I know Oprah plugged you guys a few years ago, too. She did! That was just about a little over 13 years ago, she served our ice cream on her show. Originally, it was just supposed to be the vanilla a la mode to a pineapple upside-down cake that her guest chef was cooking but then she went on and on about the ice cream, and said, "This is the best ice cream I have ever tasted!" and it kind of stole the show!

Would you talk a little bit about the French pot method that you have? Sure! So that is the way you made ice cream a century ago. And it's basically just a pot that sits inside of a vat, and the vat is filled up with brine. Then the pot spins and you pour in two gallons of your ice cream mix—which is just cream milk sugar and eggs—and that spins in the pot and you scrape the edges of the pot with the paddle. You just gently keep scraping it over and over again and in about 15 minutes it thickens into ice cream!

One hundred, maybe 120 years ago everybody made ice-cream that way, but now we are literally the last people in the planet who make it this way—at least in a commercial setting. You might find a chef somewhere that makes it for his little restaurant but no other company does this, it's really time consuming. And what's so special about this method is no air gets in, so it's really thick and dense.

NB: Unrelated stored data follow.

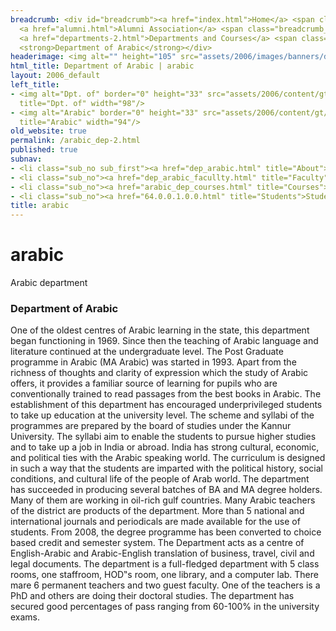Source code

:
 ```yaml
---
breadcrumb: <div id="breadcrumb"><a href="index.html">Home</a> <span class="breadcrumb_spacer">&gt;</span>
  <a href="alumni.html">Alumni Association</a> <span class="breadcrumb_spacer">&gt;</span>
  <a href="departments-2.html">Departments and Courses</a> <span class="breadcrumb_spacer">&gt;</span>
  <strong>Department of Arabic</strong></div>
headerimage: <img alt="" height="105" src="assets/2006/images/banners/departments.jpg" width="472"/>
html_title: Department of Arabic | arabic
layout: 2006_default
left_title:
- <img alt="Dpt. of" border="0" height="33" src="assets/2006/content/gt/fcb6421c7c62628408190d4ca84029e5.png"
  title="Dpt. of" width="98"/>
- <img alt="Arabic" border="0" height="33" src="assets/2006/content/gt/83ba9520636a6c88ee0211fdd79d5845.png"
  title="Arabic" width="94"/>
old_website: true
permalink: /arabic_dep-2.html
published: true
subnav:
- <li class="sub_no sub_first"><a href="dep_arabic.html" title="About">About</a></li>
- <li class="sub_no"><a href="dep_arabic_facullty.html" title="Faculty">Faculty</a></li>
- <li class="sub_no"><a href="arabic_dep_courses.html" title="Courses">Courses</a></li>
- <li class="sub_no"><a href="64.0.0.1.0.0.html" title="Students">Students</a></li>
title: arabic
---
```


# arabic

Arabic department

### Department of Arabic

One of the oldest centres of Arabic learning in the state, this department
began functioning in 1969. Since then the teaching of Arabic language and
literature continued at the undergraduate level. The Post Graduate programme
in Arabic (MA Arabic) was started in 1993. Apart from the richness of thoughts
and clarity of expression which the study of Arabic offers, it provides a
familiar source of learning for pupils who are conventionally trained to read
passages from the best books in Arabic. The establishment of this department
has encouraged underprivileged students to take up education at the university
level. The scheme and syllabi of the programmes are prepared by the board of
studies under the Kannur University. The syllabi aim to enable the students to
pursue higher studies and to take up a job in India or abroad. India has
strong cultural, economic, and political ties with the Arabic speaking world.
The curriculum is designed in such a way that the students are imparted with
the political history, social conditions, and cultural life of the people of
Arab world. The department has succeeded in producing several batches of BA
and MA degree holders. Many of them are working in oil-rich gulf countries.
Many Arabic teachers of the district are products of the department. More than
5 national and international journals and periodicals are made available for
the use of students. From 2008, the degree programme has been converted to
choice based credit and semester system. The Department acts as a centre of
English-Arabic and Arabic-English translation of business, travel, civil and
legal documents. The department is a full-fledged department with 5 class
rooms, one staffroom, HOD‟s room, one library, and a computer lab. There mare
6 permanent teachers and two guest faculty. One of the teachers is a PhD and
others are doing their doctoral studies. The department has secured good
percentages of pass ranging from 60-100% in the university exams.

And you guys have to hand pack it, right? Yep. When modern ice cream comes out of the continuous machine, it's really a foamy fluid, and it squirts into the pint and then it freezes overnight. You couldn't eat it. If you went to a modern ice cream plant you'd have to wait a few hours for the ice cream to set up before you could eat it. Where as at Graeter's, as soon as it comes out of the machine it's literally ready to eat.

You guys have a few scoop shops that you run in Ohio, would you consider opening anything up like that in New York? it's not in the short-term plan, but we are opening up new shops a little bit further from beyond our home. Just last month we opened our first scoop shop in Chicago. I would love to have a shop up here in the city but that might be a great first project for the next generation to take on.

Do you think it could be popular up here? Well I know New Yorkers love the project, because they already buy a lot of it. We ship it all across the country but our number one destination is Manhattan. I ship more ice cream to customers in Manhattan in these coolers than anywhere. I'd say we would do great up here. I won't say I'm looking today but I think some time in the future it would be an awesome place to have an ice cream store. Because New Yorkers like the best. They are discerning customers.

I know you guys are really not interested in changing any part of how you make your ice cream... Nope.

But that gets tricky now that you're expanding. How would you accommodate a larger market? Very simple. When I was a kid, our factory that my great grandmother opened had four French pot ice cream machines. And our factory now has 32 of them. We just added more ice cream machines. We did open a new factory in 2010, just a few miles away from our old one, but it was designed specifically to accommodate our very unique process. So there's not another factory like it in existence.

The other thing is, even though we're available here in New York, and you can find us even in stores in California, we still are pretty small. We're basically the biggest little guys. We're never going to be a Ben & Jerry's or a Hagen Dazs, we're still going to be Graeter's, and you're just going to find us a little big further from Cincinnati than you used to.

New York has a ton of little artisanal ice cream places that are popping up, but obviously you guys are still really popular here because of how many cartons you ship to Manhattan. Why do you think that is? I think it all comes back to authenticity. There are lots of little guys that pop up, and they make nice fun products but they're all using modern equipment. And modern equipment, it makes good ice cream, but it's different from a French pot. There are folks out there, especially the sophisticated consumers, like a lot of New Yorkers are, that look behind the brand and the marketing to see the real deal. And that's really where we stand apart.